XXV – SÁLVESE QUIEN PUEDA

 

Una sombra parecía balancearse de un lado a otro, acaparando tanto la mirada de Juan como la de Andrés. El viejo decano se acababa de suicidar. Con los ojos abiertos y la lengua descolgada, su cuerpo sin vida aún temblaba de vez en cuando a causa de los espasmos post mortem, hecho que paralizó por completo al joven periodista. Presentaba las palmas de las manos abiertas, un zapato se le había caído al suelo, la barba enredada en la cuerda y un taburete tumbado sobre el escenario. La expresión de su rostro era la de un hombre atormentado; perseguido por sus propios pecados hasta verse empujado al abismo de sus pesadillas.

—Puedes hacer algo con eso —dijo Andrés, sin apartar la vista del ahorcado.

—¿A qué te refieres?

—A eso…

—¿Al tembleque?

—Sí.

—¿Y qué quieres que haga? Que le pegue un tiro.

—¿Funcionaría? —preguntó Andrés, con cara de bobalicón.

—¡Por supuesto que no! —contestó Juan, moviéndole la cara para que dejase de mirar al viejo decano—. Ahora, concéntrate y ayúdame a bajarle de ahí.

—¿Estás de broma?

—¿Acaso tengo cara de estar bromeando?

—No sé si seré capaz de hacerlo —dijo Andrés, tapándose la boca.

—Sólo tienes que sujetarme el taburete para que no me caiga. Eso es todo.

—¿El taburete que usó para suicidarse?

—Maldita sea —refunfuñó Juan—, sólo es un taburete… nada más.

Juan reunió fuerzas, tomó aire y recogió el taburete.

—¿Por qué lo habrá hecho?

—Porque le hemos mencionado el nombre de un ser querido. Alguien a quien amaba, pero que le abandonó cuando se enteró de las atrocidades cometidas por él.
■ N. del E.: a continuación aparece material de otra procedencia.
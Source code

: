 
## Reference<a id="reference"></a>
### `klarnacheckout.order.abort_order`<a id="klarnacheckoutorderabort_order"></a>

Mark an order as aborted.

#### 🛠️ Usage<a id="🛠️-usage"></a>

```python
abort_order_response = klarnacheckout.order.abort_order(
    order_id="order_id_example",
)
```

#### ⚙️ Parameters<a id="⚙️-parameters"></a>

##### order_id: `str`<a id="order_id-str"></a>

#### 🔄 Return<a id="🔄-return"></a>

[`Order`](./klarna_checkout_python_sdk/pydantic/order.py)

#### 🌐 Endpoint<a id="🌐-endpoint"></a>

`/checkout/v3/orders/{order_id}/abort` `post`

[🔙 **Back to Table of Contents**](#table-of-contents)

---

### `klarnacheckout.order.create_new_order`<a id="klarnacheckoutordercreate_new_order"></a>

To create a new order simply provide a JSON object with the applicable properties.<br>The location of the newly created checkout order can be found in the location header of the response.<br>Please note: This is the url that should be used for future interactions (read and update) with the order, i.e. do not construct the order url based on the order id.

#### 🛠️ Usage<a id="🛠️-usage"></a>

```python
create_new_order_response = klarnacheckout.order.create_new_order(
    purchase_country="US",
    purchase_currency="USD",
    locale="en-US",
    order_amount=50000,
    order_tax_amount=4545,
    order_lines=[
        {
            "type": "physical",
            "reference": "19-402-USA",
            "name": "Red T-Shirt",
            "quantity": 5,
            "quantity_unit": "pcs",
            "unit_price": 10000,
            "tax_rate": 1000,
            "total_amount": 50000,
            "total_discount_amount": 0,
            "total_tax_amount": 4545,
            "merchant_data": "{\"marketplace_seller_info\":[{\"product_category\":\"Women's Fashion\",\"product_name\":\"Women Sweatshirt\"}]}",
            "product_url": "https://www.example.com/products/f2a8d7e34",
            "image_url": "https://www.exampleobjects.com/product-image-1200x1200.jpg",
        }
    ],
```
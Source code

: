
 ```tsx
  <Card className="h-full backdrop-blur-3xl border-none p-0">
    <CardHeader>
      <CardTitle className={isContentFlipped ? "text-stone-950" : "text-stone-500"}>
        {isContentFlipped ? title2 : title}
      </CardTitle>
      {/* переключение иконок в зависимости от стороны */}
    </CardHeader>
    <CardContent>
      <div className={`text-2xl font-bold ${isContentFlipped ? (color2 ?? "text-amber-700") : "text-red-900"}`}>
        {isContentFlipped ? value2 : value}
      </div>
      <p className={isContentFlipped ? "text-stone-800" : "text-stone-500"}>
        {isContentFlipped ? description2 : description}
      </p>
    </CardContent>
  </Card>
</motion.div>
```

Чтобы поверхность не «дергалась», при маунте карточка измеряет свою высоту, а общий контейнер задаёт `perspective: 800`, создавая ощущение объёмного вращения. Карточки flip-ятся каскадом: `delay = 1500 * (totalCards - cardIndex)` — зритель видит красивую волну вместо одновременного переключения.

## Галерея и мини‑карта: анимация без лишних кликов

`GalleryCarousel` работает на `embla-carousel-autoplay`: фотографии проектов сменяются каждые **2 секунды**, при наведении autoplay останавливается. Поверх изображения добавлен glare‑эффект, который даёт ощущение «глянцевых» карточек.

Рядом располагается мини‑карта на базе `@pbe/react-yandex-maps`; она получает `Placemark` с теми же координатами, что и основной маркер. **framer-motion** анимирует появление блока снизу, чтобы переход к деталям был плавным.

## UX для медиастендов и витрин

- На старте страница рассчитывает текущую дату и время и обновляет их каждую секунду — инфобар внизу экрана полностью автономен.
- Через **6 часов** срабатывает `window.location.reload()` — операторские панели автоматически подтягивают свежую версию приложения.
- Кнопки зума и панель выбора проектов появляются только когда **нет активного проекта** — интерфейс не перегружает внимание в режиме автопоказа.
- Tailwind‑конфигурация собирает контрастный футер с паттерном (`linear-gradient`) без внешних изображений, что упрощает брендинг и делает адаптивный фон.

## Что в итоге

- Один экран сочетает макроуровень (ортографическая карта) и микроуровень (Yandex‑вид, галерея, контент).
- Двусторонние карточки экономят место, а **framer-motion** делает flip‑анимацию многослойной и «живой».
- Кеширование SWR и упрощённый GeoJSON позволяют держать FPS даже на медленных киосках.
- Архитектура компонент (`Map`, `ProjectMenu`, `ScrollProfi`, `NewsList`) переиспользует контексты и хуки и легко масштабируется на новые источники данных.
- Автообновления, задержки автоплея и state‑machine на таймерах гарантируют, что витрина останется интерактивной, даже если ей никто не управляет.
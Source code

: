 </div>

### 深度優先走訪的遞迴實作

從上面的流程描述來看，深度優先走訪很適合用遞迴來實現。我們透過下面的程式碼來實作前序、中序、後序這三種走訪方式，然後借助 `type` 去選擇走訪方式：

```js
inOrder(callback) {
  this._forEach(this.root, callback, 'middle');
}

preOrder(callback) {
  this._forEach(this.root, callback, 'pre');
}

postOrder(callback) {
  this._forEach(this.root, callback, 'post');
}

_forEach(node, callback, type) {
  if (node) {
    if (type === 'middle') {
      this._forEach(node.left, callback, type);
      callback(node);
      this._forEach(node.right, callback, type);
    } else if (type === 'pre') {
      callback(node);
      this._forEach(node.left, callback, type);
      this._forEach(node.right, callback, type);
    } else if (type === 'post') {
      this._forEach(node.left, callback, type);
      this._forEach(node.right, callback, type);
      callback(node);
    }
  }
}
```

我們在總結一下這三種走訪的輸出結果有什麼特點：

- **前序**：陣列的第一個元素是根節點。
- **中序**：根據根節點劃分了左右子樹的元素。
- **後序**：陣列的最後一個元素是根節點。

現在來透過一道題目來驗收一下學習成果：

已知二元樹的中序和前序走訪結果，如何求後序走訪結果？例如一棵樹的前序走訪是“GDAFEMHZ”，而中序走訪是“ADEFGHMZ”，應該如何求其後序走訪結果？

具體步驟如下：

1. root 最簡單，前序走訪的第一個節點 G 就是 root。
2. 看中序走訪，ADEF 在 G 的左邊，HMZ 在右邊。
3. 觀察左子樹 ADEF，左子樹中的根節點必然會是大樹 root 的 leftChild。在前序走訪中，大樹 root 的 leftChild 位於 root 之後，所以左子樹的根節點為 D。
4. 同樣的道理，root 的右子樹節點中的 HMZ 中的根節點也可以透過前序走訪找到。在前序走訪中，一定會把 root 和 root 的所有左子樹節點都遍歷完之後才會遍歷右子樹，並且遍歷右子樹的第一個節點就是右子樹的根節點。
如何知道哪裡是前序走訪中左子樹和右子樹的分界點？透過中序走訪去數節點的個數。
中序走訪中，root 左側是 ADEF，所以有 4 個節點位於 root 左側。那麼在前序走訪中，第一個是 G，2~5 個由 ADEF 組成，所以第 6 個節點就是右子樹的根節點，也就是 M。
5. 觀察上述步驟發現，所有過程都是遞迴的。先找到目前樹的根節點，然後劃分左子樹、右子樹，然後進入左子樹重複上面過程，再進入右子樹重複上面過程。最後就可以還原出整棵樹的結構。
—¿Cómo puedes estar tan seguro? —preguntó Andrés, con admiración.

—Desde luego, te has vuelto tonto —le contestó Juan, mientras subía al taburete—. Sólo es una hipótesis que jamás probaremos. También es posible que se haya asustado… ¿yo qué sé?

Juan agarró al viejo decano por los pantalones, dispuesto a levantarle, cuando escuchó los pasos de unos hombres que se acercaban.

—Déjalo todo y escóndete —le ordenó a Andrés, después de saltar del taburete.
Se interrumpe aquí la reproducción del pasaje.